Michael Jackson (click on image to enlarge)
For many years I taught the United States History for non-history majors, at Moorpark College. I had no illusions about the students' motives for taking the class (easy grader - least painful way of completing their history requirements etc). At the outset of the lectures, I asked students if they thought sex, drugs and rock and roll were interesting - and, then asked them, "Have sex, drugs and rock and roll played part of history?"
Will the music and life of Michael Jackson be considered important when future historians write our lives and time?
- I think so! What do you think?
The decision of what is important, and worth our attention, is often a very personal one. Some would have us ignore pop culture because it belongs chiefly to the young or because it is often disrespectful to matters considered more important. Since our nation has several military academies and a Department of Defense (once more honestly called the Department of War) and no academies of peace, one could say that it is evident what has greater importance in our culture.
The Los Angeles City School District has just removed the arts from its curriculum.

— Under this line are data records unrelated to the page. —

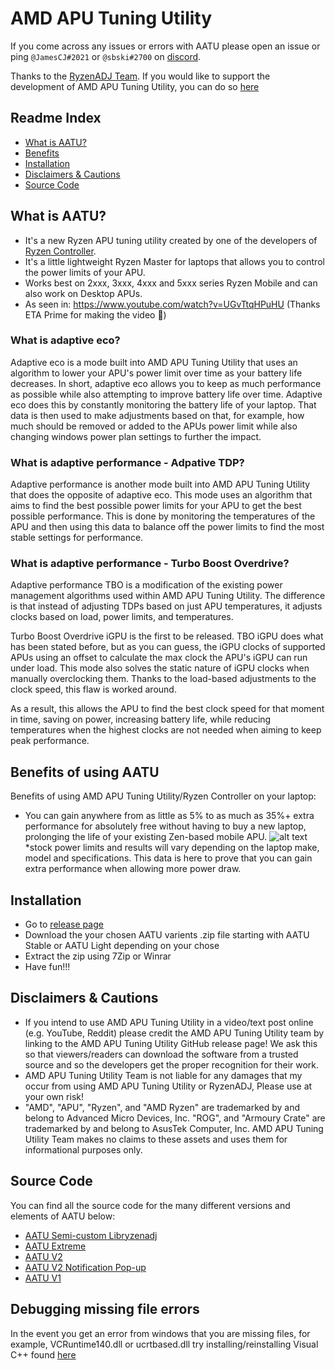 # AMD APU Tuning Utility

If you come across any issues or errors with AATU please open an issue or ping `@JamesCJ#2021` or `@sbski#2700` on [discord](https://discord.gg/M3hVqnT4pQ). 

Thanks to the [RyzenADJ Team](https://github.com/FlyGoat/RyzenAdj). If you would like to support the development of AMD APU Tuning Utility, you can do so [here](https://www.patreon.com/aatusoftware)

## Readme Index
- [What is AATU?](#what-is-aatu)
- [Benefits](#benefits-of-using-aatu)
- [Installation](#installation)
- [Disclaimers & Cautions](#disclaimers-&-cautions)
- [Source Code](#source-code)

## What is AATU?
- It's a new Ryzen APU tuning utility created by one of the developers of [Ryzen Controller](https://gitlab.com/ryzen-controller-team/ryzen-controller).
- It's a little lightweight Ryzen Master for laptops that allows you to control the power limits of your APU.
- Works best on 2xxx, 3xxx, 4xxx and 5xxx series Ryzen Mobile and can also work on Desktop APUs.
- As seen in: https://www.youtube.com/watch?v=UGvTtqHPuHU (Thanks ETA Prime for making the video 🥰)

### What is adaptive eco?
Adaptive eco is a mode built into AMD APU Tuning Utility that uses an algorithm to lower your APU's power limit over time as your battery life decreases. In short, adaptive eco allows you to keep as much performance as possible while also attempting to improve battery life over time. Adaptive eco does this by constantly monitoring the battery life of your laptop. That data is then used to make adjustments based on that, for example, how much should be removed or added to the APUs power limit while also changing windows power plan settings to further the impact.

### What is adaptive performance - Adpative TDP?
Adaptive performance is another mode built into AMD APU Tuning Utility that does the opposite of adaptive eco. This mode uses an algorithm that aims to find the best possible power limits for your APU to get the best possible performance. This is done by monitoring the temperatures of the APU and then using this data to balance off the power limits to find the most stable settings for performance.

### What is adaptive performance - Turbo Boost Overdrive?
Adaptive performance TBO is a modification of the existing power management algorithms used within AMD APU Tuning Utility. The difference is that instead of adjusting TDPs based on just APU temperatures, it adjusts clocks based on load, power limits, and temperatures. 

Turbo Boost Overdrive iGPU is the first to be released. TBO iGPU does what has been stated before, but as you can guess, the iGPU clocks of supported APUs using an offset to calculate the max clock the APU's iGPU can run under load. This mode also solves the static nature of iGPU clocks when manually overclocking them. Thanks to the load-based adjustments to the clock speed, this flaw is worked around.

As a result, this allows the APU to find the best clock speed for that moment in time, saving on power, increasing battery life, while reducing temperatures when the highest clocks are not needed when aiming to keep peak performance.

## Benefits of using AATU
Benefits of using AMD APU Tuning Utility/Ryzen Controller on your laptop:
- You can gain anywhere from as little as 5% to as much as 35%+ extra performance for absolutely free without having to buy a new laptop, prolonging the life of your existing Zen-based mobile APU.
![alt text](https://cdn.discordapp.com/attachments/772164404598276135/870293764688715776/Screenshot_2021-07-29_at_14.png)
*stock power limits and results will vary depending on the laptop make, model and specifications. This data is here to prove that you can gain extra performance when allowing more power draw.

## Installation
- Go to [release page](https://github.com/JamesCJ60/AMD-APU-Tuning-Utility/releases)
- Download the your chosen AATU varients .zip file starting with AATU Stable or AATU Light depending on your chose
- Extract the zip using 7Zip or Winrar
- Have fun!!!

## Disclaimers & Cautions
- If you intend to use AMD APU Tuning Utility in a video/text post online (e.g. YouTube, Reddit) please credit the AMD APU Tuning Utility team by linking to the AMD APU Tuning Utility GitHub release page! We ask this so that viewers/readers can download the software from a trusted source and so the developers get the proper recognition for their work.
- AMD APU Tuning Utility Team is not liable for any damages that my occur from using AMD APU Tuning Utility or RyzenADJ, Please use at your own risk!
- "AMD", "APU", "Ryzen", and "AMD Ryzen" are trademarked by and belong to Advanced Micro Devices, Inc. "ROG", and "Armoury Crate" are trademarked by and belong to AsusTek Computer, Inc. AMD APU Tuning Utility Team makes no claims to these assets and uses them for informational purposes only.

## Source Code
You can find all the source code for the many different versions and elements of AATU below:
- [AATU Semi-custom Libryzenadj](https://github.com/JamesCJ60/AATU-RyzenAdj)
- [AATU Extreme](https://github.com/JamesCJ60/AMD-APU-Tuning-Utility-Extreme)
- [AATU V2](https://github.com/JamesCJ60/AMD-APU-Tuning-Utility/tree/AATU-V2-Source-Code)
- [AATU V2 Notification Pop-up](https://github.com/JamesCJ60/AMD-APU-Tuning-Utility/tree/AATU-V2-Notification-Source-Code)
- [AATU V1](https://github.com/JamesCJ60/AMD-APU-Tuning-Utility/tree/AATU-V1-Source-Code)

## Debugging missing file errors
In the event you get an error from windows that you are missing files, for example, VCRuntime140.dll or ucrtbased.dll try installing/reinstalling Visual C++ found [here](https://support.microsoft.com/en-us/topic/the-latest-supported-visual-c-downloads-2647da03-1eea-4433-9aff-95f26a218cc0)
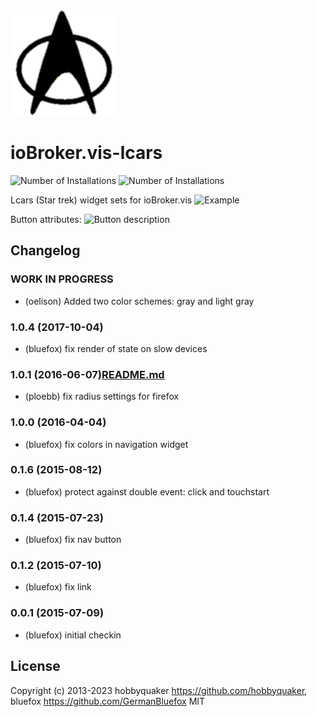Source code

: ![Logo](admin/lcars.png)
# ioBroker.vis-lcars

![Number of Installations](http://iobroker.live/badges/vis-lcars-installed.svg) ![Number of Installations](http://iobroker.live/badges/vis-lcars-stable.svg)

Lcars (Star trek) widget sets for ioBroker.vis
![Example](img/widgets.png)

Button attributes:
![Button description](widgets/lcars/img/buttons.jpg)

<!--
	### **WORK IN PROGRESS**
-->
## Changelog
### **WORK IN PROGRESS**
* (oelison) Added two color schemes: gray and light gray

### 1.0.4 (2017-10-04)
- (bluefox) fix render of state on slow devices

### 1.0.1 (2016-06-07)[README.md](..%2FioBroker.vis-hqwidgets%2FREADME.md)
- (ploebb) fix radius settings for firefox

### 1.0.0 (2016-04-04)
- (bluefox) fix colors in navigation widget

### 0.1.6 (2015-08-12)
- (bluefox) protect against double event: click and touchstart

### 0.1.4 (2015-07-23)
- (bluefox) fix nav button

### 0.1.2 (2015-07-10)
- (bluefox) fix link

### 0.0.1 (2015-07-09)
- (bluefox) initial checkin

## License
 Copyright (c) 2013-2023 hobbyquaker https://github.com/hobbyquaker, bluefox https://github.com/GermanBluefox
 MIT
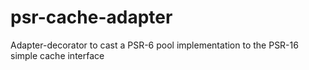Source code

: # psr-cache-adapter
Adapter-decorator to cast a PSR-6 pool implementation to the PSR-16 simple cache interface
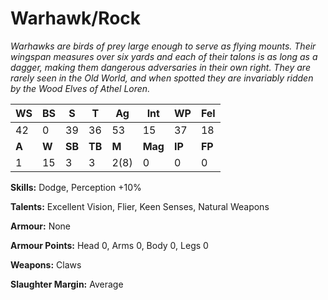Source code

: # Warhawk/Rock

_Warhawks are birds of prey large enough to serve as
flying mounts. Their wingspan measures over six yards
and each of their talons is as long as a dagger, making
them dangerous adversaries in their own right. They are
rarely seen in the Old World, and when spotted they are
invariably ridden by the Wood Elves of Athel Loren._

|**WS**|**BS**|**S**|**T**|**Ag**|**Int**|**WP**|**Fel**|
|--|--|-|-|--|---|--|---|
|42|0|39|36|53|15|37|18|
|**A**|**W**|**SB**|**TB**|**M**|**Mag**|**IP**|**FP**|
|1|15|3|3|2(8)|0|0|0|

**Skills:** Dodge, Perception +10%

**Talents:** Excellent Vision, Flier, Keen Senses, Natural
Weapons

**Armour:** None

**Armour Points:** Head 0, Arms 0, Body 0, Legs 0

**Weapons:** Claws

**Slaughter Margin:** Average
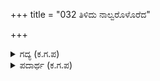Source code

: +++
title = "032 ತಿಳಿದು ನಾಲ್ವರೊಳೊರೆದ"

+++

<details><summary>ಗದ್ಯ (ಕ.ಗ.ಪ) </summary>

32. ತೀರ್ಮಾನವೊಂದನ್ನು ಕೈಗೊಳ್ಳುವಾಗ ನಾಲ್ವರಲ್ಲಿ ಪರ್ಯಾಲೋಚಿಸಿ, ಅನಂತರ ಅವರಲ್ಲಿ ಇಬ್ಬರನ್ನು ಬಿಟ್ಟು ಇನ್ನಿಬ್ಬರೊಡನೆ ವಿಚಾರಿಸಿ, ಅನಂತರ ಅವರಲ್ಲೊಬ್ಬನನ್ನು ಕಳೆದು, ಒಬ್ಬನೊಡನೆಯೇ ಆಲೋಚಿಸಿ ಕೊನೆಗೆ ತಾನೊಬ್ಬನೇ ಚಿಂತಿಸಿ ತೀರ್ಮಾನಿಸುವ ಕಾರ್ಯದಲ್ಲಿ ದೋಷ ಉಳಿಯುವುದುಂಟೇ ಗಮನಿಸು ಮಹಾರಾಜ ಎಂದನು ವಿದುರ.
</details>

<details><summary>ಪದಾರ್ಥ (ಕ.ಗ.ಪ) </summary>

ಹಳಿವು-ದೋಷ
</details>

An either-or scenario has been bought into play, with the arts removed from our classrooms - and ours is a city whose entertainment industry owes its existence to artists and the arts.
Michael Jackson lived among us in Encino for several years, and had just finished doing rehearsals for his planned show in London, in Burbank, California.
Your Museum collects works and artifacts concerning the life and performances of Michael Jackson.
It might surprise you that we also study and collect information about the Mexican American War, the Van Nuys company that distributed Smirf figurines, Lockheed Aircraft during World War II, and the lives and deeds of Saint Frances Xavier Cabrini and Charles Manson.
Why is your Museum so interested in Michael Jackson?
Simply, if for no other reason, because Michael Jackson was the most influential entertainer in the world in his lifetime.